Though rapidly decelerating inflation is fuelling market expectations for another rate cut, high food prices may keep the Reserve Bank of India in wait and watch mode. Food inflation in January shot up to 8 per cent from 5.2 per cent in December.

However, as long as rate cut expectations remain alive, foreign portfolio flows into debt markets may continue. Last week, there was more FPI action in debt than in equities. FPIs bought $207 million in debt and $61.2 million in the equity segment.

Greece deal

The Greek debt crisis, which had the market under tizzy the whole of last week, has eased up a bit. Greece is in the process of hammering out a deal with Eurozone nations for an extension of the financial aid for four months, but with certain conditions attached.

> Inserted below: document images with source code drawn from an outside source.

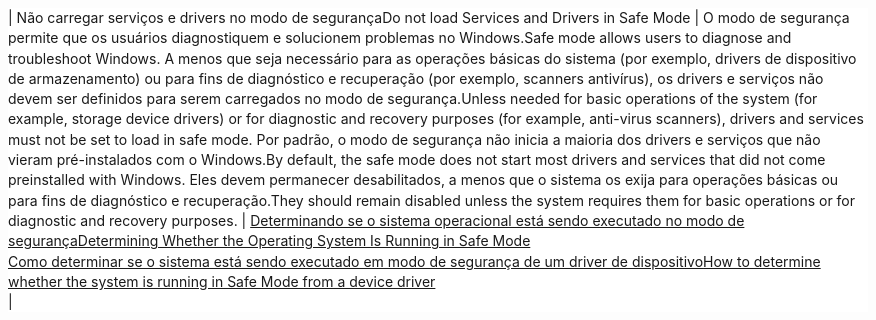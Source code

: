| <span data-ttu-id="e397a-359">Não carregar serviços e drivers no modo de segurança</span><span class="sxs-lookup"><span data-stu-id="e397a-359">Do not load Services and Drivers in Safe Mode</span></span>                                   | <span data-ttu-id="e397a-360">O modo de segurança permite que os usuários diagnostiquem e solucionem problemas no Windows.</span><span class="sxs-lookup"><span data-stu-id="e397a-360">Safe mode allows users to diagnose and troubleshoot Windows.</span></span> <span data-ttu-id="e397a-361">A menos que seja necessário para as operações básicas do sistema (por exemplo, drivers de dispositivo de armazenamento) ou para fins de diagnóstico e recuperação (por exemplo, scanners antivírus), os drivers e serviços não devem ser definidos para serem carregados no modo de segurança.</span><span class="sxs-lookup"><span data-stu-id="e397a-361">Unless needed for basic operations of the system (for example, storage device drivers) or for diagnostic and recovery purposes (for example, anti-virus scanners), drivers and services must not be set to load in safe mode.</span></span> <span data-ttu-id="e397a-362">Por padrão, o modo de segurança não inicia a maioria dos drivers e serviços que não vieram pré-instalados com o Windows.</span><span class="sxs-lookup"><span data-stu-id="e397a-362">By default, the safe mode does not start most drivers and services that did not come preinstalled with Windows.</span></span> <span data-ttu-id="e397a-363">Eles devem permanecer desabilitados, a menos que o sistema os exija para operações básicas ou para fins de diagnóstico e recuperação.</span><span class="sxs-lookup"><span data-stu-id="e397a-363">They should remain disabled unless the system requires them for basic operations or for diagnostic and recovery purposes.</span></span>                                                                                                                                                                                                                                                                                         | [<span data-ttu-id="e397a-364">Determinando se o sistema operacional está sendo executado no modo de segurança</span><span class="sxs-lookup"><span data-stu-id="e397a-364">Determining Whether the Operating System Is Running in Safe Mode</span></span>](/windows-hardware/drivers/kernel/determining-whether-the-operating-system-is-running-in-safe-mode)<br/> [<span data-ttu-id="e397a-365">Como determinar se o sistema está sendo executado em modo de segurança de um driver de dispositivo</span><span class="sxs-lookup"><span data-stu-id="e397a-365">How to determine whether the system is running in Safe Mode from a device driver</span></span>](https://support.microsoft.com/kb/837643)<br/>                                                                                                                                                                                                                                                 |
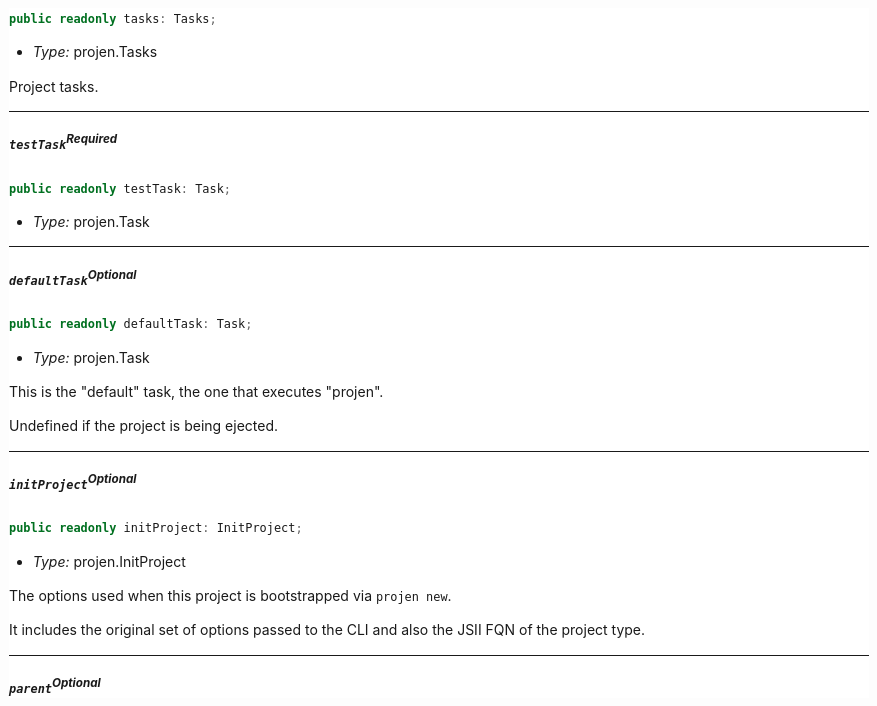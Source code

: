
 ```typescript
public readonly tasks: Tasks;
```

- *Type:* projen.Tasks

Project tasks.

---

##### `testTask`<sup>Required</sup> <a name="testTask" id="projen-github-action-typescript.GitHubActionTypeScriptProject.property.testTask"></a>

```typescript
public readonly testTask: Task;
```

- *Type:* projen.Task

---

##### `defaultTask`<sup>Optional</sup> <a name="defaultTask" id="projen-github-action-typescript.GitHubActionTypeScriptProject.property.defaultTask"></a>

```typescript
public readonly defaultTask: Task;
```

- *Type:* projen.Task

This is the "default" task, the one that executes "projen".

Undefined if
the project is being ejected.

---

##### `initProject`<sup>Optional</sup> <a name="initProject" id="projen-github-action-typescript.GitHubActionTypeScriptProject.property.initProject"></a>

```typescript
public readonly initProject: InitProject;
```

- *Type:* projen.InitProject

The options used when this project is bootstrapped via `projen new`.

It
includes the original set of options passed to the CLI and also the JSII
FQN of the project type.

---

##### `parent`<sup>Optional</sup> <a name="parent" id="projen-github-action-typescript.GitHubActionTypeScriptProject.property.parent"></a>
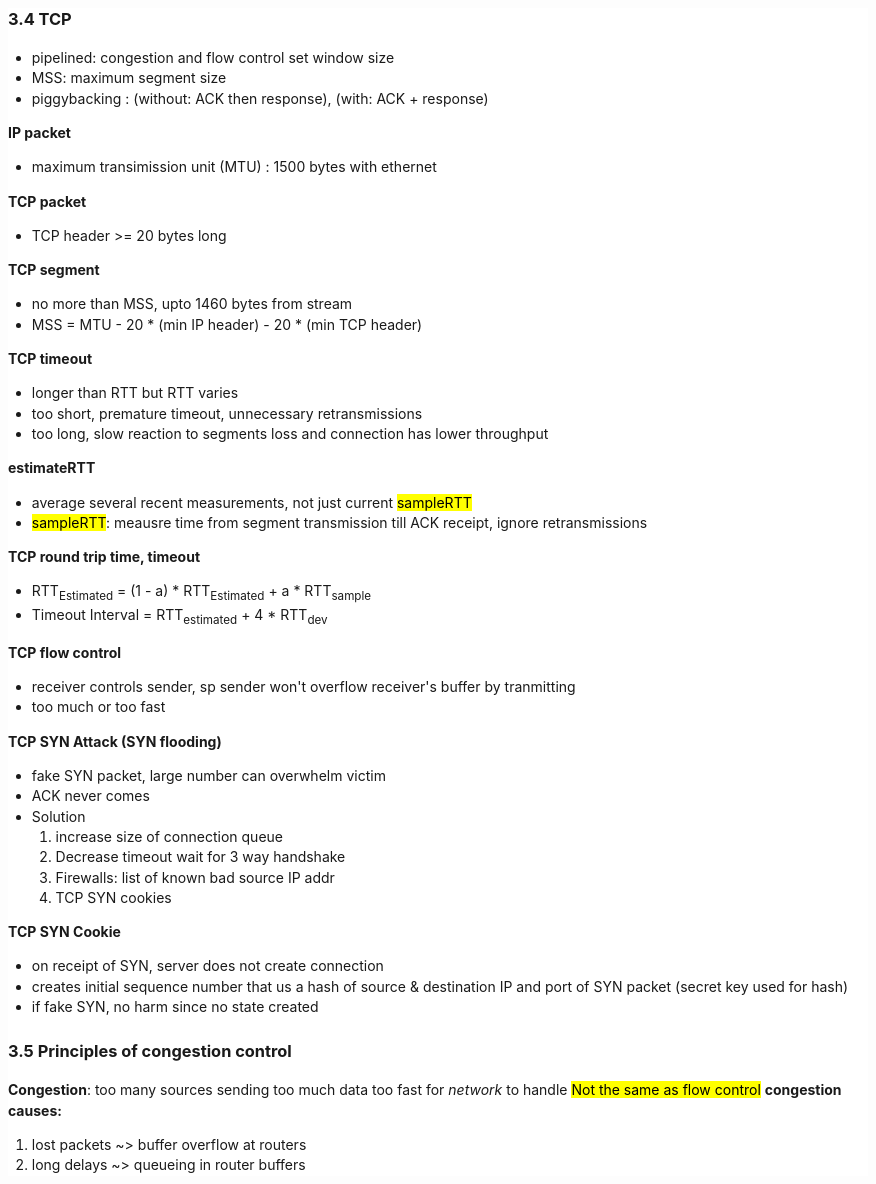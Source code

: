 ### 3.4 TCP
- pipelined: congestion and flow control set window size
- MSS: maximum segment size
- piggybacking : (without: ACK then response), (with: ACK + response)

**IP packet**
- maximum transimission unit (MTU) : 1500 bytes with ethernet

**TCP packet**
- TCP header >= 20 bytes long

**TCP segment**
- no more than MSS, upto 1460 bytes from stream
- MSS = MTU - 20 * (min IP header) - 20 * (min TCP header)

**TCP timeout**
- longer than RTT but RTT varies
- too short, premature timeout, unnecessary retransmissions
- too long, slow reaction to segments loss and connection has lower throughput

**estimateRTT**
- average several recent measurements, not just current <mark>sampleRTT</mark>
- <mark>sampleRTT</mark>: meausre time from segment transmission till ACK receipt, ignore retransmissions

**TCP round trip time, timeout**
- RTT<sub>Estimated</sub> = (1 - a) * RTT<sub>Estimated</sub> + a * RTT<sub>sample</sub>
- Timeout Interval = RTT<sub>estimated</sub> + 4 * RTT<sub>dev</sub>

**TCP flow control**
- receiver controls sender, sp sender won't overflow receiver's buffer by tranmitting
- too much or too fast

**TCP SYN Attack (SYN flooding)**
- fake SYN packet, large number can overwhelm victim
- ACK never comes
- Solution
	1. increase size of connection queue
	2. Decrease timeout wait for 3 way handshake
	3. Firewalls: list of known bad source IP addr
	4. TCP SYN cookies

**TCP SYN Cookie**
- on receipt of SYN, server does not create connection
- creates initial sequence number that us a hash of source & destination IP and port of SYN packet (secret key used for hash)
- if fake SYN, no harm since no state created

### 3.5 Principles of congestion control
**Congestion**: too many sources sending too much data too fast for *network* to handle
<mark>Not the same as flow control</mark>
**congestion causes:**
1. lost packets ~> buffer overflow at routers
2. long delays ~> queueing in router buffers
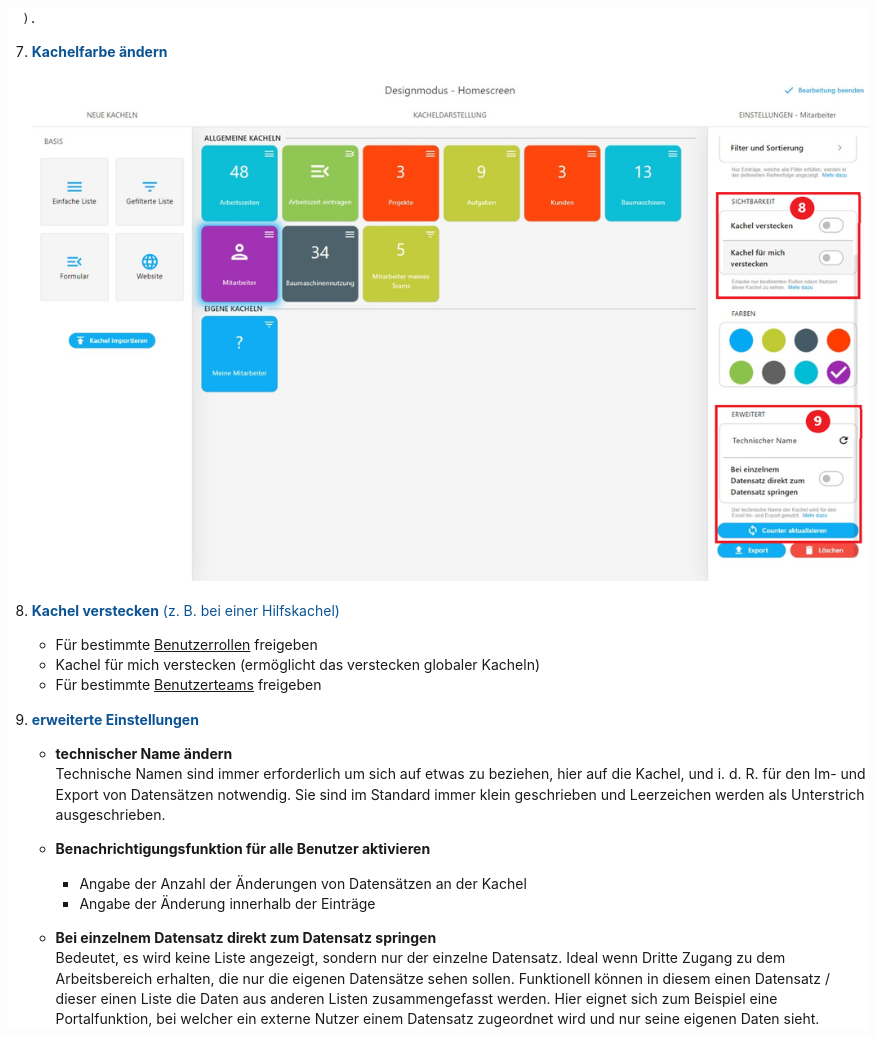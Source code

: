       ).
7. <span style="color:#0b5394">**Kachelfarbe ändern**</span>

    ![tile2](\assets\design-mode-setting\tile2.png 'tile2')

8. <span style="color:#0b5394">**Kachel verstecken** (z. B. bei einer Hilfskachel)</span>
    - Für bestimmte
      [Benutzerrollen](/docs/global-settings-and-functions.html#rollen)
      freigeben
    - Kachel für mich verstecken (ermöglicht das verstecken globaler Kacheln)
    - Für bestimmte
      [Benutzerteams](/docs/global-settings-and-functions.html#teams)
      freigeben
9. <span style="color:#0b5394">**erweiterte Einstellungen**</span>

    - **technischer Name ändern**  
       Technische Namen sind immer erforderlich um sich auf etwas zu beziehen, hier auf die Kachel,
      und i. d. R. für den Im- und Export von Datensätzen notwendig. Sie sind im Standard immer
      klein geschrieben und Leerzeichen werden als Unterstrich ausgeschrieben.
    - **Benachrichtigungsfunktion für alle Benutzer aktivieren**

        - Angabe der Anzahl der Änderungen von Datensätzen an der Kachel
        - Angabe der Änderung innerhalb der Einträge

    - **Bei einzelnem Datensatz direkt zum Datensatz springen**  
       Bedeutet, es wird keine Liste angezeigt, sondern nur der einzelne Datensatz. Ideal wenn Dritte
      Zugang zu dem Arbeitsbereich erhalten, die nur die eigenen Datensätze sehen sollen. Funktionell
      können in diesem einen Datensatz / dieser einen Liste die Daten aus anderen Listen zusammengefasst
      werden. Hier eignet sich zum Beispiel eine Portalfunktion, bei welcher ein externe Nutzer einem
      Datensatz zugeordnet wird und nur seine eigenen Daten sieht.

Greece will have to prepare a list of reforms by Monday night that will be reviewed by Eurozone officials. If these reforms fail to satisfy the officials, then there is a danger of this deal falling through, leading to fresh uncertainty. Such a scenario can induce a fresh bout of market jitters and trigger a sell-off in risky assets. The rupee could come under renewed pressure in such a case.

Even if the reforms go through, the current deal will provide only a temporary relief for the markets, as the crisis talks will have to be revisited in four months.

Dollar outlook

The dollar index (94.25) has been stuck in a narrow range of 93.8-94.8 in the past week. The immediate outlook is not clear. The minutes of the US Federal Reserve’s January meeting released last week failed to provide any support for the dollar.

The minutes revealed that the policy makers are concerned about low inflation.

This suggests an inclination to keep rates near zero for more time, and a lack of incentive to raise the rates. There was no negative impact on the dollar index following this minutes release as the concerns on Greece kept the markets in a risk-averse mood.

The dollar index may meet resistance at 95 and has a key support at 94. A break out on either side of 94-95 will decide the trend for the index. A break below 94 will increase the danger of a fall to 92.

A break through of 95 will be a bullish indicator and may take the index higher to 95.45 initially. Crossing 95.45 will open the doors for a rally all the way to 97.

A slew of key economic data releases are due from the US this week. Existing home sales data is expected on Monday and new home sales data is scheduled for Wednesday.

Since the US Federal Reserve is concerned about the housing slow down strong housing numbers this week could help the dollar index break above its resistance at 95 and rise further. The GDP data is due for release on Friday.

Rupee outlook

The rupee is expected to remain under pressure. Immediate resistance is at 62.15 and then at 62, which are technically strong resistances on the charts.

As long as the rupee trades below 62, a fall to 62.45 looks likely in the coming week. A fall below 62.45 can drag the rupee further lower to 62.6 and 62.8 in the short term.

The short-term outlook for the rupee will turn bullish only if it breaches its hurdle at 62. Such a break can take the rupee higher to 61.8 initially and then to 61.5 .

The medium-term view continues to remain bearish for the rupee with a strong resistance at 61. Key support for the currency is at 62.8. A fall below this level will see the rupee weakening to 64 in the medium term.